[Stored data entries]
★ ★ ★ ★
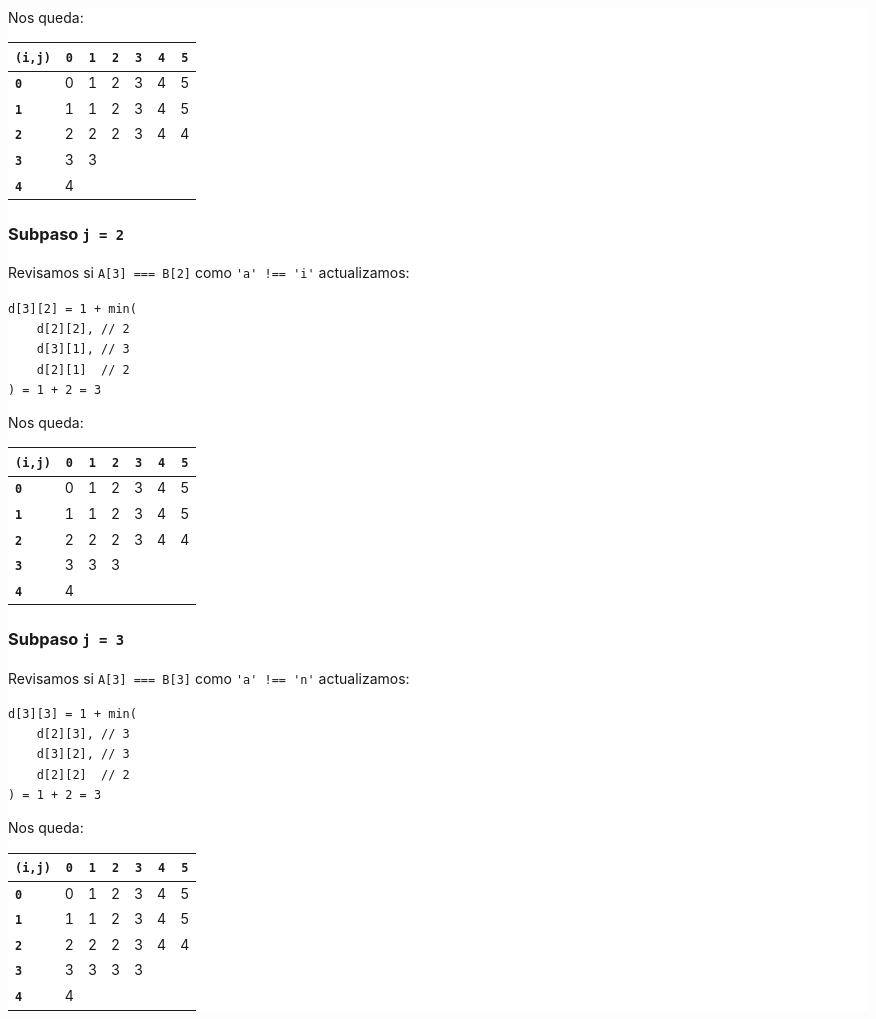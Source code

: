 Nos queda:

| `(i,j)` | **`0`** | **`1`** | **`2`** | **`3`** | **`4`** | **`5`** |
| :------ | :-----: | :-----: | :-----: | :-----: | :-----: | :-----: |
| **`0`** |    0    |    1    |    2    |    3    |    4    |    5    |
| **`1`** |    1    |    1    |    2    |    3    |    4    |    5    |
| **`2`** |    2    |    2    |    2    |    3    |    4    |    4    |
| **`3`** |    3    |    3    |         |         |         |         |
| **`4`** |    4    |         |         |         |         |         |

### Subpaso `j = 2`

Revisamos si `A[3] === B[2]` como `'a' !== 'i'` actualizamos:

```
d[3][2] = 1 + min(
    d[2][2], // 2
    d[3][1], // 3
    d[2][1]  // 2
) = 1 + 2 = 3
```

Nos queda:

| `(i,j)` | **`0`** | **`1`** | **`2`** | **`3`** | **`4`** | **`5`** |
| :------ | :-----: | :-----: | :-----: | :-----: | :-----: | :-----: |
| **`0`** |    0    |    1    |    2    |    3    |    4    |    5    |
| **`1`** |    1    |    1    |    2    |    3    |    4    |    5    |
| **`2`** |    2    |    2    |    2    |    3    |    4    |    4    |
| **`3`** |    3    |    3    |    3    |         |         |         |
| **`4`** |    4    |         |         |         |         |         |

### Subpaso `j = 3`

Revisamos si `A[3] === B[3]` como `'a' !== 'n'` actualizamos:

```
d[3][3] = 1 + min(
    d[2][3], // 3
    d[3][2], // 3
    d[2][2]  // 2
) = 1 + 2 = 3
```

Nos queda:

| `(i,j)` | **`0`** | **`1`** | **`2`** | **`3`** | **`4`** | **`5`** |
| :------ | :-----: | :-----: | :-----: | :-----: | :-----: | :-----: |
| **`0`** |    0    |    1    |    2    |    3    |    4    |    5    |
| **`1`** |    1    |    1    |    2    |    3    |    4    |    5    |
| **`2`** |    2    |    2    |    2    |    3    |    4    |    4    |
| **`3`** |    3    |    3    |    3    |    3    |         |         |
| **`4`** |    4    |         |         |         |         |         |
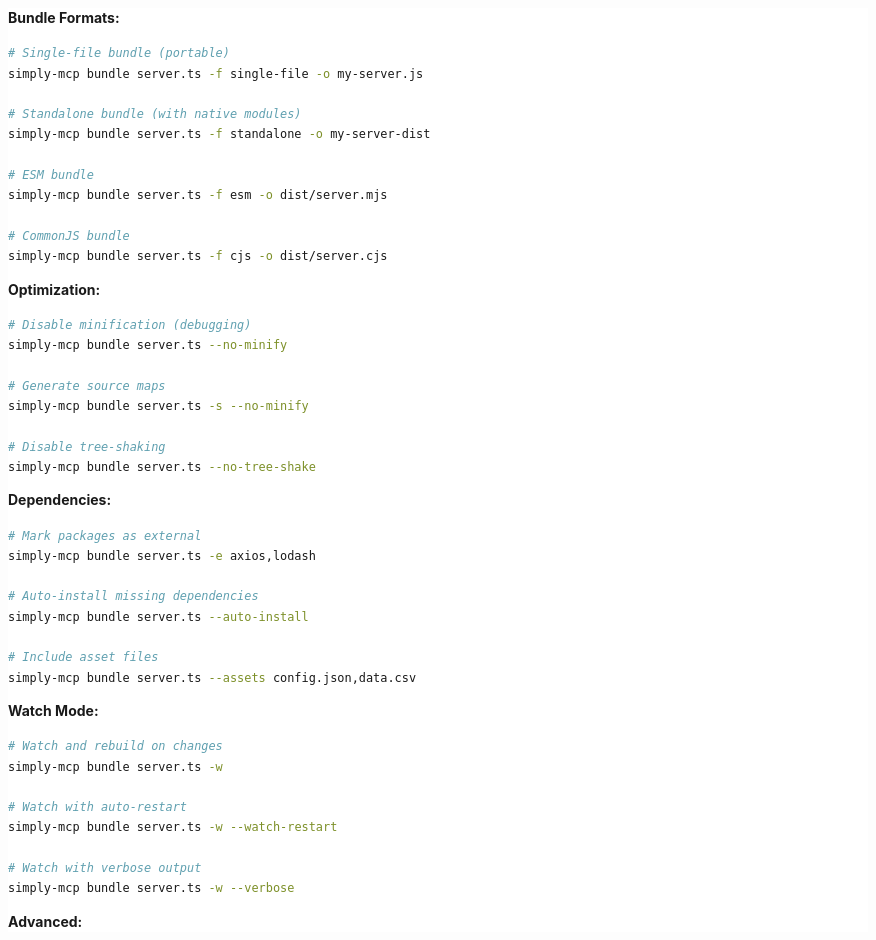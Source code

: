 **Bundle Formats:**

```bash
# Single-file bundle (portable)
simply-mcp bundle server.ts -f single-file -o my-server.js

# Standalone bundle (with native modules)
simply-mcp bundle server.ts -f standalone -o my-server-dist

# ESM bundle
simply-mcp bundle server.ts -f esm -o dist/server.mjs

# CommonJS bundle
simply-mcp bundle server.ts -f cjs -o dist/server.cjs
```

**Optimization:**

```bash
# Disable minification (debugging)
simply-mcp bundle server.ts --no-minify

# Generate source maps
simply-mcp bundle server.ts -s --no-minify

# Disable tree-shaking
simply-mcp bundle server.ts --no-tree-shake
```

**Dependencies:**

```bash
# Mark packages as external
simply-mcp bundle server.ts -e axios,lodash

# Auto-install missing dependencies
simply-mcp bundle server.ts --auto-install

# Include asset files
simply-mcp bundle server.ts --assets config.json,data.csv
```

**Watch Mode:**

```bash
# Watch and rebuild on changes
simply-mcp bundle server.ts -w

# Watch with auto-restart
simply-mcp bundle server.ts -w --watch-restart

# Watch with verbose output
simply-mcp bundle server.ts -w --verbose
```

**Advanced:**
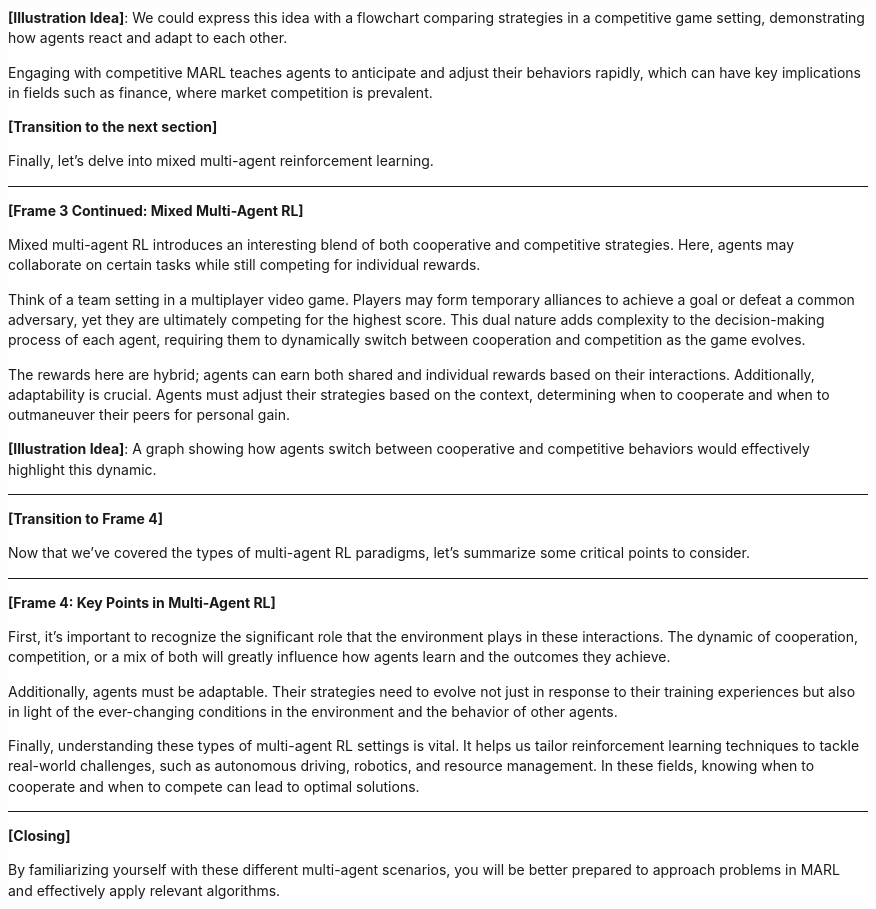 **[Illustration Idea]**: We could express this idea with a flowchart comparing strategies in a competitive game setting, demonstrating how agents react and adapt to each other.

Engaging with competitive MARL teaches agents to anticipate and adjust their behaviors rapidly, which can have key implications in fields such as finance, where market competition is prevalent.

**[Transition to the next section]**

Finally, let’s delve into mixed multi-agent reinforcement learning.

---

**[Frame 3 Continued: Mixed Multi-Agent RL]**

Mixed multi-agent RL introduces an interesting blend of both cooperative and competitive strategies. Here, agents may collaborate on certain tasks while still competing for individual rewards.

Think of a team setting in a multiplayer video game. Players may form temporary alliances to achieve a goal or defeat a common adversary, yet they are ultimately competing for the highest score. This dual nature adds complexity to the decision-making process of each agent, requiring them to dynamically switch between cooperation and competition as the game evolves.

The rewards here are hybrid; agents can earn both shared and individual rewards based on their interactions. Additionally, adaptability is crucial. Agents must adjust their strategies based on the context, determining when to cooperate and when to outmaneuver their peers for personal gain.

**[Illustration Idea]**: A graph showing how agents switch between cooperative and competitive behaviors would effectively highlight this dynamic.

---

**[Transition to Frame 4]**

Now that we’ve covered the types of multi-agent RL paradigms, let’s summarize some critical points to consider.

---

**[Frame 4: Key Points in Multi-Agent RL]**

First, it’s important to recognize the significant role that the environment plays in these interactions. The dynamic of cooperation, competition, or a mix of both will greatly influence how agents learn and the outcomes they achieve.

Additionally, agents must be adaptable. Their strategies need to evolve not just in response to their training experiences but also in light of the ever-changing conditions in the environment and the behavior of other agents. 

Finally, understanding these types of multi-agent RL settings is vital. It helps us tailor reinforcement learning techniques to tackle real-world challenges, such as autonomous driving, robotics, and resource management. In these fields, knowing when to cooperate and when to compete can lead to optimal solutions.

---

**[Closing]**

By familiarizing yourself with these different multi-agent scenarios, you will be better prepared to approach problems in MARL and effectively apply relevant algorithms.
★ ★ ★ ★
**What is required:** The output should be exactly the lines above from the line containing "Mixed multi-agent RL introduces" to the line containing "highlight this dynamic.", inclusive, with no other lines.

**Result for this task:**
Mixed multi-agent RL introduces an interesting blend of both cooperative and competitive strategies. Here, agents may collaborate on certain tasks while still competing for individual rewards.

Think of a team setting in a multiplayer video game. Players may form temporary alliances to achieve a goal or defeat a common adversary, yet they are ultimately competing for the highest score. This dual nature adds complexity to the decision-making process of each agent, requiring them to dynamically switch between cooperation and competition as the game evolves.

The rewards here are hybrid; agents can earn both shared and individual rewards based on their interactions. Additionally, adaptability is crucial. Agents must adjust their strategies based on the context, determining when to cooperate and when to outmaneuver their peers for personal gain.

**[Illustration Idea]**: A graph showing how agents switch between cooperative and competitive behaviors would effectively highlight this dynamic.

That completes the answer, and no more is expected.